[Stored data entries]
++++++++++++++++++++

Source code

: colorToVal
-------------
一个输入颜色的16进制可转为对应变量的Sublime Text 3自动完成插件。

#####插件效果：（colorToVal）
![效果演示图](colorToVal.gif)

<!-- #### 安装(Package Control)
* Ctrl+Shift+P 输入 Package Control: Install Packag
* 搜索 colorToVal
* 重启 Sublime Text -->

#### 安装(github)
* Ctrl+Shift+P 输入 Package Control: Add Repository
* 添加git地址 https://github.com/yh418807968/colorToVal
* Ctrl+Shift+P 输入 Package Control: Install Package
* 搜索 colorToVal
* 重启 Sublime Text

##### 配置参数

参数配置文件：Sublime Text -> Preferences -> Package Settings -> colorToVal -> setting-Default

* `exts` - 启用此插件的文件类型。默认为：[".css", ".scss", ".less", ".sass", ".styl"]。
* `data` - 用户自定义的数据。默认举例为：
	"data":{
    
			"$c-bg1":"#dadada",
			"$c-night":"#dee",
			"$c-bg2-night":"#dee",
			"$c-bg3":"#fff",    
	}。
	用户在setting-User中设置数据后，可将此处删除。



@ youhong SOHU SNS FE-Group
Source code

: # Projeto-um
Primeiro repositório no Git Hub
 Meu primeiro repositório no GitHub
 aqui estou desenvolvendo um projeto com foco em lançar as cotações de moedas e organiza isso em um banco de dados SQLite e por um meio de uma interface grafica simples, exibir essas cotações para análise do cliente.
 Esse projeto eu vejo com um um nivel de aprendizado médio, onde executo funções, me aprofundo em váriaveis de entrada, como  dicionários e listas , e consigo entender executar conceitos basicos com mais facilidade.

++++++++++++++++++++

-- Work instruction --
Copy out each record, keeping every word as it is.

-- Solution to this problem --
Source code

: colorToVal
-------------
一个输入颜色的16进制可转为对应变量的Sublime Text 3自动完成插件。

#####插件效果：（colorToVal）
![效果演示图](colorToVal.gif)

<!-- #### 安装(Package Control)
* Ctrl+Shift+P 输入 Package Control: Install Packag
* 搜索 colorToVal
* 重启 Sublime Text -->

#### 安装(github)
* Ctrl+Shift+P 输入 Package Control: Add Repository
* 添加git地址 https://github.com/yh418807968/colorToVal
* Ctrl+Shift+P 输入 Package Control: Install Package
* 搜索 colorToVal
* 重启 Sublime Text

##### 配置参数

参数配置文件：Sublime Text -> Preferences -> Package Settings -> colorToVal -> setting-Default

* `exts` - 启用此插件的文件类型。默认为：[".css", ".scss", ".less", ".sass", ".styl"]。
* `data` - 用户自定义的数据。默认举例为：
	"data":{
    
			"$c-bg1":"#dadada",
			"$c-night":"#dee",
			"$c-bg2-night":"#dee",
			"$c-bg3":"#fff",    
	}。
	用户在setting-User中设置数据后，可将此处删除。



@ youhong SOHU SNS FE-Group
Source code

: # Projeto-um
Primeiro repositório no Git Hub
 Meu primeiro repositório no GitHub
 aqui estou desenvolvendo um projeto com foco em lançar as cotações de moedas e organiza isso em um banco de dados SQLite e por um meio de uma interface grafica simples, exibir essas cotações para análise do cliente.
 Esse projeto eu vejo com um um nivel de aprendizado médio, onde executo funções, me aprofundo em váriaveis de entrada, como  dicionários e listas , e consigo entender executar conceitos basicos com mais facilidade.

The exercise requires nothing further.